Work request: After counting the lines below that contain "McGill", reply with that number alone.

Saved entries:
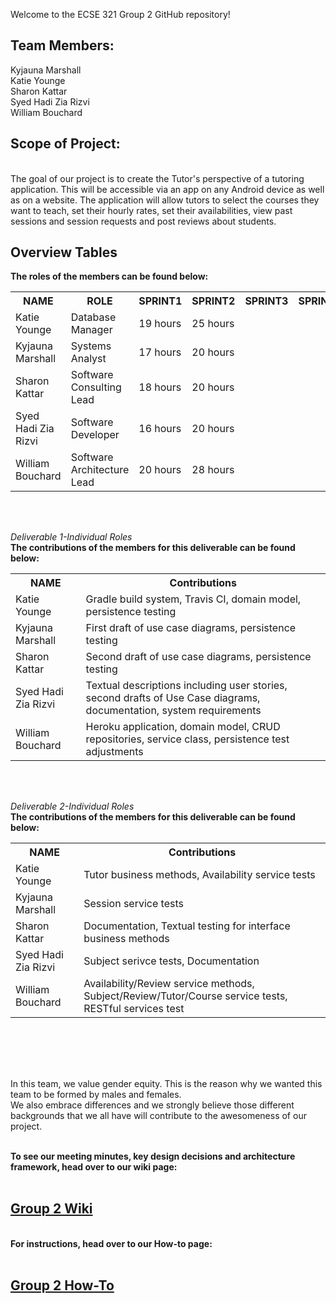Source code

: Welcome to the ECSE 321 Group 2 GitHub repository!<br>

<h2>Team Members:</h2>
Kyjauna Marshall<br>
Katie Younge<br>
Sharon Kattar<br>
Syed Hadi Zia Rizvi<br>
William Bouchard<br>


<h2>Scope of Project:</h2><br>
The goal of our project is to create the Tutor's perspective of a tutoring application. 
This will be accessible via an app on any Android device as well as on a website. The application
will allow tutors to select the courses they want to teach, set their hourly rates, set their availabilities, view past sessions and session requests and post reviews about students.<br>

<h2>Overview Tables</h2>
<b>The roles of the members can be found below:</b>


<table>
  <tr>
    <th><b>NAME</th> 
    <th><b>ROLE</th>
    <th><b>SPRINT1</th>
    <th><b>SPRINT2</th>
    <th><b>SPRINT3</th>
    <th><b>SPRINT4</th>
  </tr>

  <tr>
    <td>Katie Younge</td>
    <td>Database Manager</td>
    <td>19 hours</td>
    <td>25 hours</td>
    <td></td>
    <td></td>
  </tr>
  
  <tr>
    <td>Kyjauna Marshall</td>
    <td>Systems Analyst</td>
    <td>17 hours</td>
    <td>20 hours</td>
    <td></td>
    <td></td>
  </tr>
  
  <tr>
    <td>Sharon Kattar</td>
    <td>Software Consulting Lead</td>
    <td>18 hours</td>
    <td>20 hours</td>
    <td></td>
    <td></td>
  </tr>
    
  <tr>
    <td>Syed Hadi Zia Rizvi</td>
    <td>Software Developer</td>
    <td>16 hours</td>
    <td>20 hours</td>
    <td></td>
    <td></td>
  </tr>

  <tr>
    <td>William Bouchard</td>
    <td>Software Architecture Lead</td>
    <td>20 hours</td>
    <td>28 hours</td>
    <td></td>
    <td></td>
  </tr>
  
 </table><br/><br/>
  
<i>Deliverable 1-Individual Roles</i></br>
<b>The contributions of the members for this deliverable can be found below:</b>

<table>
  <tr>
    <th><b>NAME</th> 
    <th><b>Contributions</th>
  </tr>

  <tr>
    <td>Katie Younge</td>
    <td>Gradle build system, Travis CI, domain model, persistence testing</td>
  </tr>
  
  <tr>
    <td>Kyjauna Marshall</td>
    <td>First draft of use case diagrams, persistence testing</td>
  </tr>
  
  <tr>
    <td>Sharon Kattar</td>
    <td>Second draft of use case diagrams, persistence testing</td>
  </tr>
  
  <tr>
    <td>Syed Hadi Zia Rizvi</td>
    <td>Textual descriptions including user stories, second drafts of Use Case diagrams, documentation, system requirements</td>
  </tr>

  <tr>
    <td>William Bouchard</td>
    <td>Heroku application, domain model, CRUD repositories, service class, persistence test adjustments</td>
  </tr>
  
</table><br/><br/>


<i>Deliverable 2-Individual Roles</i></br>
<b>The contributions of the members for this deliverable can be found below:</b>
<table>
  <tr>
    <th><b>NAME</th> 
    <th><b>Contributions</th>
  </tr>

  <tr>
    <td>Katie Younge</td>
    <td>Tutor business methods, Availability service tests</td>
  </tr>
  
  <tr>
    <td>Kyjauna Marshall</td>
    <td>Session service tests</td>
  </tr>

  <tr>
    <td>Sharon Kattar</td>
    <td>Documentation, Textual testing for interface business methods</td>
  </tr>

  <tr>
    <td>Syed Hadi Zia Rizvi</td>
    <td>Subject serivce tests, Documentation</td>
  </tr>
    
  <tr>
    <td>William Bouchard</td>
    <td>Availability/Review service methods, Subject/Review/Tutor/Course service tests, RESTful services test</td>
  </tr>
  
</table><br/><br/>
<h2></h2>

<br>In this team, we value gender equity. This is the reason why we wanted this team to be formed by males and females.
<br>We also embrace differences and we strongly believe those different backgrounds that we all have will contribute to the awesomeness of our project.</br>


<b><br>To see our meeting minutes, key design decisions and architecture
framework, head over to our wiki page:<br></b>
&nbsp;&nbsp;&nbsp;&nbsp;<h2><b><a href="https://github.com/McGill-ECSE321-Fall2019/project-group-2/wiki">Group 2 Wiki</a></b></h2>



<b><br>For instructions, head over to our How-to page:<br></b>
&nbsp;&nbsp;&nbsp;&nbsp;<h2><b><a href="https://github.com/McGill-ECSE321-Fall2019/project-group-2/wiki/How-To">Group 2 How-To</a></b></h2>



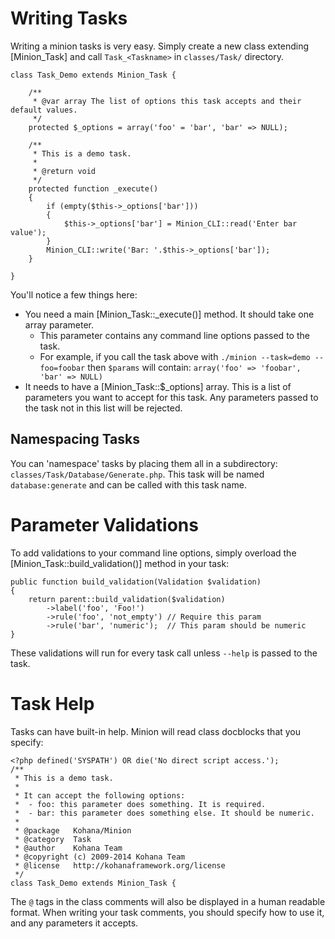 # Writing Tasks

Writing a minion tasks is very easy. 
Simply create a new class extending [Minion_Task] and call `Task_<Taskname>` in `classes/Task/` directory.

	class Task_Demo extends Minion_Task {

		/**
		 * @var array The list of options this task accepts and their default values.
		 */
		protected $_options = array('foo' = 'bar', 'bar' => NULL);

		/**
		 * This is a demo task.
		 *
		 * @return void
		 */
		protected function _execute()
		{
			if (empty($this->_options['bar']))
			{
				$this->_options['bar'] = Minion_CLI::read('Enter bar value');
			}
			Minion_CLI::write('Bar: '.$this->_options['bar']);
		}

	}

You'll notice a few things here:

 - You need a main [Minion_Task::_execute()] method. It should take one array parameter.
   - This parameter contains any command line options passed to the task.
   - For example, if you call the task above with 
   `./minion --task=demo --foo=foobar` then `$params` 
   will contain: `array('foo' => 'foobar', 'bar' => NULL)`
 - It needs to have a [Minion_Task::$_options] array. 
 This is a list of parameters you want to accept for this task. 
 Any parameters passed to the task not in this list will be rejected.

## Namespacing Tasks

You can 'namespace' tasks by placing them all in a subdirectory: `classes/Task/Database/Generate.php`. 
This task will be named `database:generate` and can be called with this task name.

# Parameter Validations

To add validations to your command line options, 
simply overload the [Minion_Task::build_validation()] method in your task:

	public function build_validation(Validation $validation)
	{
		return parent::build_validation($validation)
			->label('foo', 'Foo!')
			->rule('foo', 'not_empty') // Require this param
			->rule('bar', 'numeric');  // This param should be numeric
	}

These validations will run for every task call unless `--help` is passed to the task.

# Task Help

Tasks can have built-in help. Minion will read class docblocks that you specify:

	<?php defined('SYSPATH') OR die('No direct script access.');
	/**
	 * This is a demo task.
	 * 
	 * It can accept the following options:
	 *  - foo: this parameter does something. It is required.
	 *  - bar: this parameter does something else. It should be numeric.
	 * 
	 * @package   Kohana/Minion
	 * @category  Task
	 * @author    Kohana Team
	 * @copyright (c) 2009-2014 Kohana Team
	 * @license   http://kohanaframework.org/license
	 */
	class Task_Demo extends Minion_Task {

The `@` tags in the class comments will also be displayed in a human readable format. 
When writing your task comments, you should specify how to use it, and any parameters it accepts.
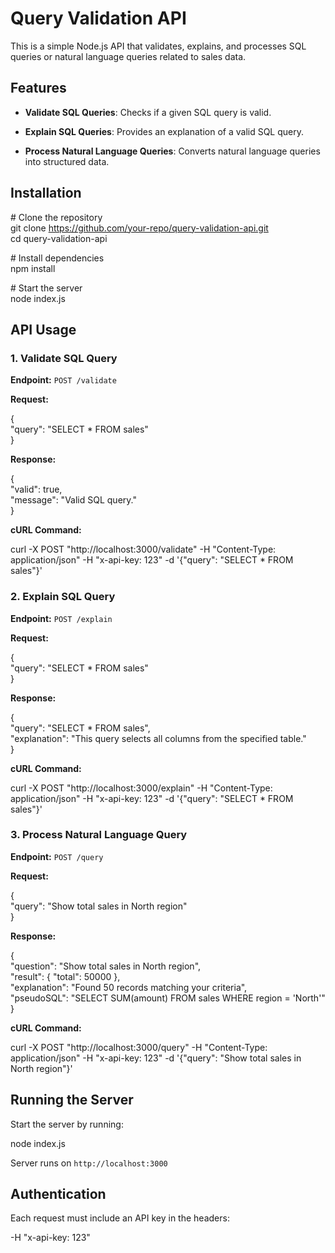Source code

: # **Query Validation API**

This is a simple Node.js API that validates, explains, and processes SQL queries or natural language queries related to sales data.

## **Features**

* **Validate SQL Queries**: Checks if a given SQL query is valid.

* **Explain SQL Queries**: Provides an explanation of a valid SQL query.

* **Process Natural Language Queries**: Converts natural language queries into structured data.

## **Installation**

\# Clone the repository  
git clone https://github.com/your-repo/query-validation-api.git  
cd query-validation-api

\# Install dependencies  
npm install

\# Start the server  
node index.js

## **API Usage**

### **1\. Validate SQL Query**

**Endpoint:** `POST /validate`

**Request:**

{  
  "query": "SELECT \* FROM sales"  
}

**Response:**

{  
  "valid": true,  
  "message": "Valid SQL query."  
}

**cURL Command:**

curl \-X POST "http://localhost:3000/validate" \-H "Content-Type: application/json" \-H "x-api-key: 123" \-d '{"query": "SELECT \* FROM sales"}'

### **2\. Explain SQL Query**

**Endpoint:** `POST /explain`

**Request:**

{  
  "query": "SELECT \* FROM sales"  
}

**Response:**

{  
  "query": "SELECT \* FROM sales",  
  "explanation": "This query selects all columns from the specified table."  
}

**cURL Command:**

curl \-X POST "http://localhost:3000/explain" \-H "Content-Type: application/json" \-H "x-api-key: 123" \-d '{"query": "SELECT \* FROM sales"}'

### **3\. Process Natural Language Query**

**Endpoint:** `POST /query`

**Request:**

{  
  "query": "Show total sales in North region"  
}

**Response:**

{  
  "question": "Show total sales in North region",  
  "result": { "total": 50000 },  
  "explanation": "Found 50 records matching your criteria",  
  "pseudoSQL": "SELECT SUM(amount) FROM sales WHERE region \= 'North'"  
}

**cURL Command:**

curl \-X POST "http://localhost:3000/query" \-H "Content-Type: application/json" \-H "x-api-key: 123" \-d '{"query": "Show total sales in North region"}'

## **Running the Server**

Start the server by running:

node index.js

Server runs on `http://localhost:3000`

## **Authentication**

Each request must include an API key in the headers:

\-H "x-api-key: 123"

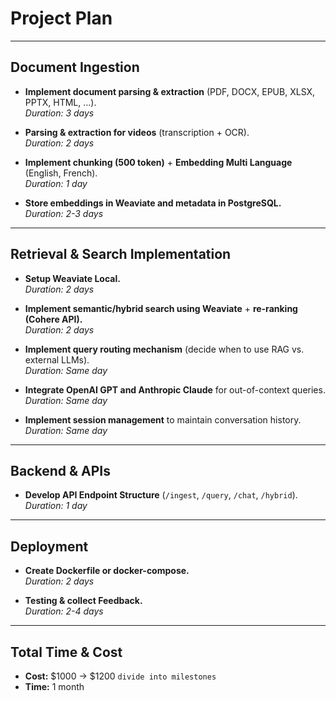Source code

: # Project Plan

---

## Document Ingestion

- **Implement document parsing & extraction** (PDF, DOCX, EPUB, XLSX, PPTX, HTML, ...).  
  _Duration: 3 days_

- **Parsing & extraction for videos** (transcription + OCR).  
  _Duration: 2 days_

- **Implement chunking (500 token)** + **Embedding Multi Language** (English, French).  
  _Duration: 1 day_

- **Store embeddings in Weaviate and metadata in PostgreSQL.**  
  _Duration: 2-3 days_

---

## Retrieval & Search Implementation

- **Setup Weaviate Local.**  
  _Duration: 2 days_

- **Implement semantic/hybrid search using Weaviate** + **re-ranking (Cohere API).**  
  _Duration: 2 days_

- **Implement query routing mechanism** (decide when to use RAG vs. external LLMs).  
  _Duration: Same day_

- **Integrate OpenAI GPT and Anthropic Claude** for out-of-context queries.  
  _Duration: Same day_

- **Implement session management** to maintain conversation history.  
  _Duration: Same day_

---

## Backend & APIs
- **Develop API Endpoint Structure** (`/ingest`, `/query`, `/chat`, `/hybrid`).  
  _Duration: 1 day_

---

## Deployment

- **Create Dockerfile or docker-compose.**  
  _Duration: 2 days_

- **Testing & collect Feedback.**  
  _Duration: 2-4 days_

---

## Total Time & Cost

- **Cost:** $1000 → $1200  `divide into milestones`
- **Time:** 1 month
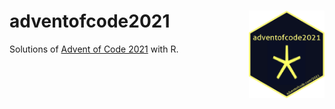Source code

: 
<!-- README.md is generated from README.Rmd. Please edit that file -->

# adventofcode2021 <a href='https://adventofcode.com/2021'><img src="hex.png" align="right" height=140/></a>

<!-- badges: start -->
<!-- badges: end -->

Solutions of
<a href="https://adventofcode.com/2021" target="_blank">Advent of Code
2021</a> with R.
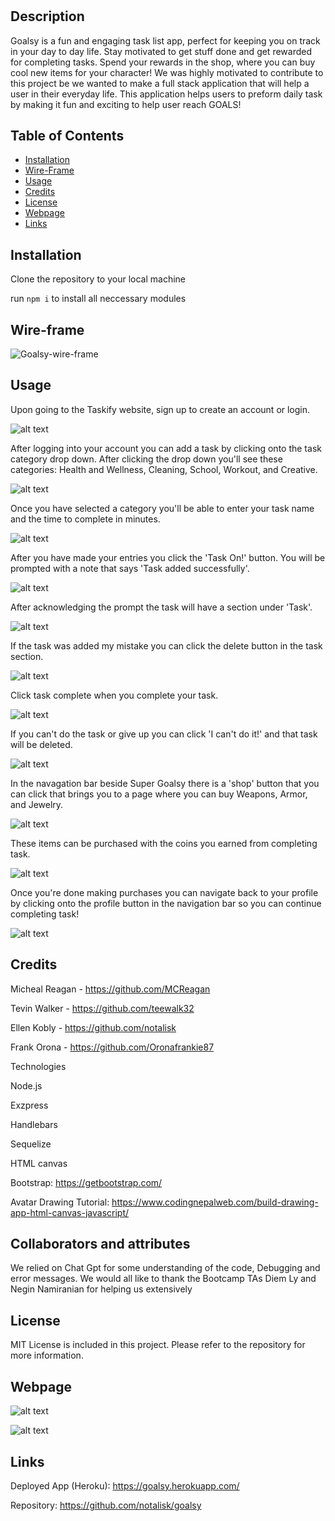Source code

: # <Goalsy>

## Description

Goalsy is a  fun and engaging task list app, perfect for keeping you on track in your day to day life. Stay motivated to get stuff done and get rewarded for completing tasks. Spend your rewards in the shop, where you can buy cool new items for your character! We was highly motivated to contribute to this project be we wanted to make a full stack application that will help a user in their everyday life. This application helps users to preform daily task by making it fun and exciting to help user reach GOALS!

 
## Table of Contents

- [Installation](#installation)
- [Wire-Frame](#wire-frame)
- [Usage](#usage)
- [Credits](#credits)
- [License](#license)
- [Webpage](#webpage)
- [Links](#links)

 
## Installation

Clone the repository to your local machine
 
run ``npm i`` to install all neccessary modules
 

## Wire-frame 

![Goalsy-wire-frame](public/images/Goalsy-wireframe.png)

 
## Usage

Upon going to the Taskify website, sign up to create an account or login.

![alt text](public/images/signup-page.png)

 After logging into your account you can add a task by clicking onto the task category drop down. After clicking the drop down you'll see these categories: Health and Wellness, Cleaning, School, Workout, and Creative. 
 
 ![alt text](public/images/dropdown.png)

 Once you have selected a category you'll be able to enter your task name and the time to complete in minutes.
 
 ![alt text](public/images/name-and-time.png)
 
  After you have made your entries you click the 'Task On!' button. You will be prompted with a note that says 'Task added successfully'.
  
 ![alt text](public/images/taskb.png)
  
   After acknowledging the prompt the task will have a section under 'Task'.
   
 ![alt text](public/images/addedtask.png)
   
 If the task was added my mistake you can click the delete button in the task section.
    
 ![alt text](public/images/delete-b.png)
    
  Click task complete when you complete your task.

 ![alt text](public/images/complete.png)
     
  If you can't do the task or give up you can click 'I can't do it!' and that task will be deleted.
    
   ![alt text](public/images/i-can't.png)
    
   In the navagation bar beside Super Goalsy there is a 'shop' button that you can click that brings you to a page where you can buy Weapons, Armor, and Jewelry.
     
   ![alt text](public/images/shop.png)
     
   These items can be purchased with the coins you earned from completing task.
      
   ![alt text](public/images/shop-page.png)

   Once you're done making purchases you can navigate back to your profile by clicking onto the profile button in the navigation bar so you can continue completing task!

![alt text](public/images/proflie-b.png)

 
## Credits

Micheal Reagan - https://github.com/MCReagan

Tevin Walker - https://github.com/teewalk32

Ellen Kobly - https://github.com/notalisk

Frank Orona - https://github.com/Oronafrankie87

Technologies

Node.js
 
Exzpress
 
Handlebars
 
Sequelize
 
HTML canvas
 
Bootstrap: https://getbootstrap.com/
 
Avatar Drawing Tutorial: https://www.codingnepalweb.com/build-drawing-app-html-canvas-javascript/
 

## Collaborators and attributes

We relied on Chat Gpt for some understanding of the code, Debugging and error messages.  We would all like to thank the Bootcamp TAs Diem Ly and Negin Namiranian for helping us extensively 


## License

MIT License is included in this project. Please refer to the repository for more information.

 
## Webpage

![alt text](public/images/signup-page.png)

![alt text](public/images/goalsy.png)


## Links
 
Deployed App (Heroku): https://goalsy.herokuapp.com/
 
Repository: https://github.com/notalisk/goalsy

Task response: 2